## Work instruction:
Using the material below, copy every line where "ensure" appears.

## Supplied records:
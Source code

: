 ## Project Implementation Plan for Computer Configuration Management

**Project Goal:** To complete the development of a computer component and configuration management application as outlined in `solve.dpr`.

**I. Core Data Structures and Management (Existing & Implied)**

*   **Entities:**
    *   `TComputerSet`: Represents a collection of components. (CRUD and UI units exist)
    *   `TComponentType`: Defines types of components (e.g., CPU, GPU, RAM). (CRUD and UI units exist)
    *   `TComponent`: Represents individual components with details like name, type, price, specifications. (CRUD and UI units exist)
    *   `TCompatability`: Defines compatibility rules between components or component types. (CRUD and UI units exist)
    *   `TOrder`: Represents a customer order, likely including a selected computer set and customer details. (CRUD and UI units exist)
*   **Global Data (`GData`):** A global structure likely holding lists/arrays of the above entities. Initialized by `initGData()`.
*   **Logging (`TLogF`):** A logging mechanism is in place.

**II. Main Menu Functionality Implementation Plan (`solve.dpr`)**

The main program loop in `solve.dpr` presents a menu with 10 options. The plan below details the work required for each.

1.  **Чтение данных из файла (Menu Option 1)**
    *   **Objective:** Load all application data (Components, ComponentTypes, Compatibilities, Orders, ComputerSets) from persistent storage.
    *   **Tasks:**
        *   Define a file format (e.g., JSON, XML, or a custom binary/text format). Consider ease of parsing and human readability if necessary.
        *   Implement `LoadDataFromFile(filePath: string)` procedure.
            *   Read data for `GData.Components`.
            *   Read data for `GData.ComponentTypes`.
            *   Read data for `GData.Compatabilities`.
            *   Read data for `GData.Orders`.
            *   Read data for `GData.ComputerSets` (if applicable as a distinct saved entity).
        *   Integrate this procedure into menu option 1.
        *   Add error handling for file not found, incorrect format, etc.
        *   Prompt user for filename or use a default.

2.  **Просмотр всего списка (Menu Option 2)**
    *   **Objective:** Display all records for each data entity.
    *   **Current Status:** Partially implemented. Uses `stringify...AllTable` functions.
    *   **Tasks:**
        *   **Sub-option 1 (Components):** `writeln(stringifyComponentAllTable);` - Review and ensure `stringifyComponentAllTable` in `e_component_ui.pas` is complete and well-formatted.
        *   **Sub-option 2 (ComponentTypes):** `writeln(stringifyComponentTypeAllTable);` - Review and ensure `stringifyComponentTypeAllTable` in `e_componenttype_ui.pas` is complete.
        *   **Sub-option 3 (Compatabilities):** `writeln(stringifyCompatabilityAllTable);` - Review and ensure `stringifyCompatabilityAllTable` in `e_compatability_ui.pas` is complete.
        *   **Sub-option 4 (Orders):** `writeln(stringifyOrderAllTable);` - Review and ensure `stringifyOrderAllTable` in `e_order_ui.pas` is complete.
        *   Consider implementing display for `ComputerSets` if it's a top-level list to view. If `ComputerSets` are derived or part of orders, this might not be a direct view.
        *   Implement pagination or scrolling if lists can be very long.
--
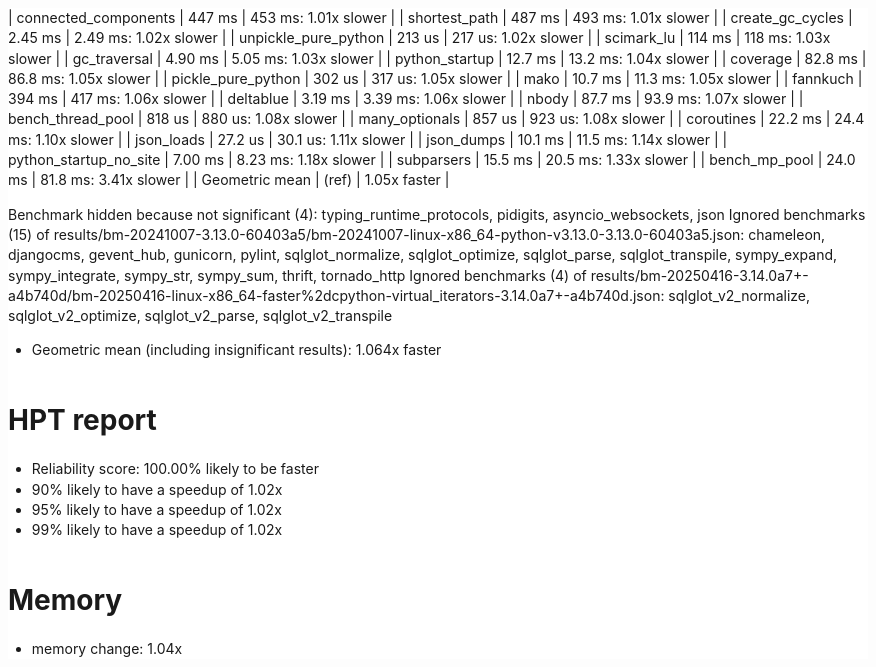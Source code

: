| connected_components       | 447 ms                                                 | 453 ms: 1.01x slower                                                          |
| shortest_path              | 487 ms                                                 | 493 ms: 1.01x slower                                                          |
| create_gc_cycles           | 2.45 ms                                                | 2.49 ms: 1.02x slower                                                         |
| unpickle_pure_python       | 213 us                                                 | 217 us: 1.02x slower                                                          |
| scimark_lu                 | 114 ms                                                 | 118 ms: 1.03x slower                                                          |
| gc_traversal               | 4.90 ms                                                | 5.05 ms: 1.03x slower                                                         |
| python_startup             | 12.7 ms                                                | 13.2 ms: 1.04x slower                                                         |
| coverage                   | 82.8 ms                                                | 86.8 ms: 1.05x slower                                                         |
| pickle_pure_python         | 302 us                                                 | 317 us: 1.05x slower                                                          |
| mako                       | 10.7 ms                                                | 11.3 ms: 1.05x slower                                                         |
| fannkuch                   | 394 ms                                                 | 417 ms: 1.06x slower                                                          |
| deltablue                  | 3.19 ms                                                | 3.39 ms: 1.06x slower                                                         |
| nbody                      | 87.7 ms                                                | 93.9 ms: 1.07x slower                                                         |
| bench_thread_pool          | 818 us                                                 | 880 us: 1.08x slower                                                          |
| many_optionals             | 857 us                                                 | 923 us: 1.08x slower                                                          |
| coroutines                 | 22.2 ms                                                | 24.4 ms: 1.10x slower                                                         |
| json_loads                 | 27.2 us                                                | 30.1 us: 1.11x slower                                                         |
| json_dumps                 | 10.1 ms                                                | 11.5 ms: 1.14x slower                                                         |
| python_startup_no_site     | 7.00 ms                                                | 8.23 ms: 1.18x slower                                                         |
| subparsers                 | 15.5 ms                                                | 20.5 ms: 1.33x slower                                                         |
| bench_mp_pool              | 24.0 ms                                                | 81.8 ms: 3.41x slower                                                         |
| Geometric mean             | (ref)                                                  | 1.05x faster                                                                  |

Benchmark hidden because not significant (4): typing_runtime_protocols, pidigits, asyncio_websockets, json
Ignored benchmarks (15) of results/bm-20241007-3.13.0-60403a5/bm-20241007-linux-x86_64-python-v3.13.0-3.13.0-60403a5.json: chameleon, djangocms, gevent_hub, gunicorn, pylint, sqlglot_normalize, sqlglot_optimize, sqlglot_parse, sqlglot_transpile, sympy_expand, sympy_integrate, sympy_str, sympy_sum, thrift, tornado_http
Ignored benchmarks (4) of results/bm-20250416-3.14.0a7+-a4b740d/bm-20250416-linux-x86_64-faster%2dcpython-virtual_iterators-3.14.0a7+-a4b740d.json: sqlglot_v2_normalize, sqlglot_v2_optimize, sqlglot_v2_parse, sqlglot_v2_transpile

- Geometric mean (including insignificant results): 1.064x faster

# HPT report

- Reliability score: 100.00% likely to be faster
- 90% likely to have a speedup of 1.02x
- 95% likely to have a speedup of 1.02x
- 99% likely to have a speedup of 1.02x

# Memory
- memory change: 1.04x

## Solution to this task:
        *   **Sub-option 1 (Components):** `writeln(stringifyComponentAllTable);` - Review and ensure `stringifyComponentAllTable` in `e_component_ui.pas` is complete and well-formatted.
        *   **Sub-option 2 (ComponentTypes):** `writeln(stringifyComponentTypeAllTable);` - Review and ensure `stringifyComponentTypeAllTable` in `e_componenttype_ui.pas` is complete.
        *   **Sub-option 3 (Compatabilities):** `writeln(stringifyCompatabilityAllTable);` - Review and ensure `stringifyCompatabilityAllTable` in `e_compatability_ui.pas` is complete.
        *   **Sub-option 4 (Orders):** `writeln(stringifyOrderAllTable);` - Review and ensure `stringifyOrderAllTable` in `e_order_ui.pas` is complete.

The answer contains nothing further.